Just like learning any foreign language, ASL requires the user to focus on learning the specific signs and how they fit together within ASL grammar structures. The user needs to pay attention to how a word is signed much like they would need to pay attention to how a word is pronounced or spelled in a foreign language. For users who struggle with focusing skills, starting with fun signs that will motivate them to want to continue may be a way to keep them focused for learning more complex signs later on. The user could also start with signs that are simpler in nature and work their way up to longer sentences with grammar rules, etc.
Learning any new language requires the user to practice their working memory skills.
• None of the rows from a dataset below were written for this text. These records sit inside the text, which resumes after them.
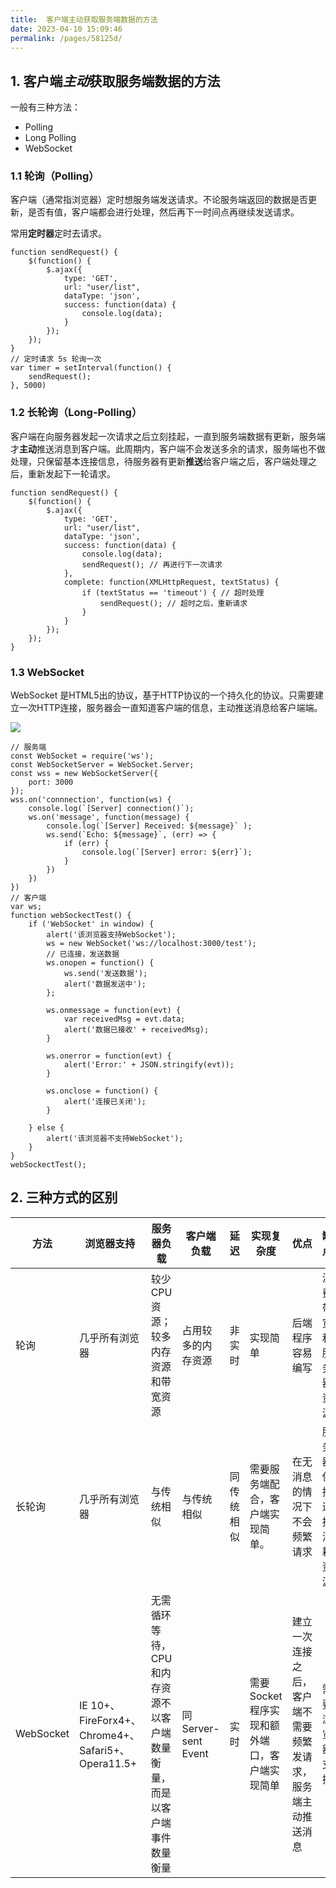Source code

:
 ```yaml
---
title:  客户端主动获取服务端数据的方法
date: 2023-04-10 15:09:46
permalink: /pages/58125d/
---
```


## 1. 客户端*主动*获取服务端数据的方法

一般有三种方法：

- Polling
- Long Polling
- WebSocket

### 1.1 轮询（Polling）

客户端（通常指浏览器）定时想服务端发送请求。不论服务端返回的数据是否更新，是否有值，客户端都会进行处理，然后再下一时间点再继续发送请求。

常用**定时器**定时去请求。

```
function sendRequest() {
    $(function() {
        $.ajax({
            type: 'GET',
            url: "user/list",
            dataType: 'json',
            success: function(data) {
                console.log(data);
            }
        });
    });
}
// 定时请求 5s 轮询一次
var timer = setInterval(function() {
    sendRequest();
}, 5000)
```

### 1.2 长轮询（Long-Polling）

客户端在向服务器发起一次请求之后立刻挂起，一直到服务端数据有更新，服务端才**主动**推送消息到客户端。此周期内，客户端不会发送多余的请求，服务端也不做处理，只保留基本连接信息，待服务器有更新**推送**给客户端之后，客户端处理之后，重新发起下一轮请求。

```
function sendRequest() {
    $(function() {
        $.ajax({
            type: 'GET',
            url: "user/list",
            dataType: 'json',
            success: function(data) {
                console.log(data);
                sendRequest(); // 再进行下一次请求
            },
            complete: function(XMLHttpRequest, textStatus) {
                if (textStatus == 'timeout') { // 超时处理
                    sendRequest(); // 超时之后，重新请求
                }
            }
        });
    });
}
```

### 1.3 WebSocket

WebSocket 是HTML5出的协议，基于HTTP协议的一个持久化的协议。只需要建立一次HTTP连接，服务器会一直知道客户端的信息，主动推送消息给客户端端。

![](/img/10.backend/img-202304101518.png)

```
// 服务端
const WebSocket = require('ws');
const WebSocketServer = WebSocket.Server;
const wss = new WebSocketServer({
    port: 3000
});
wss.on('connnection', function(ws) {
    console.log(`[Server] connection()`);
    ws.on('message', function(message) {
        console.log(`[Server] Received: ${message}` );
        ws.send(`Echo: ${message}`, (err) => {
            if (err) {
                console.log(`[Server] error: ${err}`);
            }
        })
    })
})
// 客户端
var ws;
function webSockectTest() {
    if ('WebSocket' in window) {
        alert('该浏览器支持WebSocket');
        ws = new WebSocket('ws://localhost:3000/test');
        // 已连接，发送数据
        ws.onopen = function() {
            ws.send('发送数据');
            alert('数据发送中');
        };

        ws.onmessage = function(evt) {
            var receivedMsg = evt.data;
            alert('数据已接收' + receivedMsg);
        }

        ws.onerror = function(evt) {
            alert('Error:' + JSON.stringify(evt));
        }

        ws.onclose = function() {
            alert('连接已关闭');
        }

    } else {
        alert('该浏览器不支持WebSocket');
    }
}
webSockectTest();
```



## 2. 三种方式的区别

| 方法      | 浏览器支持                                         | 服务器负载                                                   | 客户端负载           | 延迟       | 实现复杂度                                   | 优点                                                         | 缺点                   | 例子               |
| --------- | -------------------------------------------------- | ------------------------------------------------------------ | -------------------- | ---------- | -------------------------------------------- | ------------------------------------------------------------ | ---------------------- | ------------------ |
| 轮询      | 几乎所有浏览器                                     | 较少CPU资源；<br />较多内存资源和带宽资源                    | 占用较多的内存资源   | 非实时     | 实现简单                                     | 后端程序容易编写                                             | 浪费带宽和服务器资源   | 小型应用           |
| 长轮询    | 几乎所有浏览器                                     | 与传统相似                                                   | 与传统相似           | 同传统相似 | 需要服务端配合，客户端实现简单。             | 在无消息的情况下不会频繁请求                                 | 服务器保持连接消耗资源 | WebQQ              |
| WebSocket | IE 10+、FireForx4+、Chrome4+、Safari5+、Opera11.5+ | 无需循环等待，CPU和内存资源不以客户端数量衡量，而是以客户端事件数量衡量 | 同Server-sent  Event | 实时       | 需要Socket程序实现和额外端口，客户端实现简单 | 建立一次连接之后，客户端不需要频繁发请求，服务端主动推送消息 | 需要浏览器支持         | 需要实时性高的应用 |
Because the user needs to be constantly checking their knowledge and accessing their understanding while speaking, reading, or writing, this is a great way to practice this important skill. Learning ASL is no different. The user still needs to access their working memory because they need to see the sign being demonstrated and assign it a meaning by looking at the word on the screen. They then have to repeat the sign and perform it correctly while recalling what the vocabulary word or sentence is that they would like to convey. For users who struggle with working memory, playing the signs at a slower pace can help process this information at a more acceptable speed and could lead to greater success with sign recognition and retention.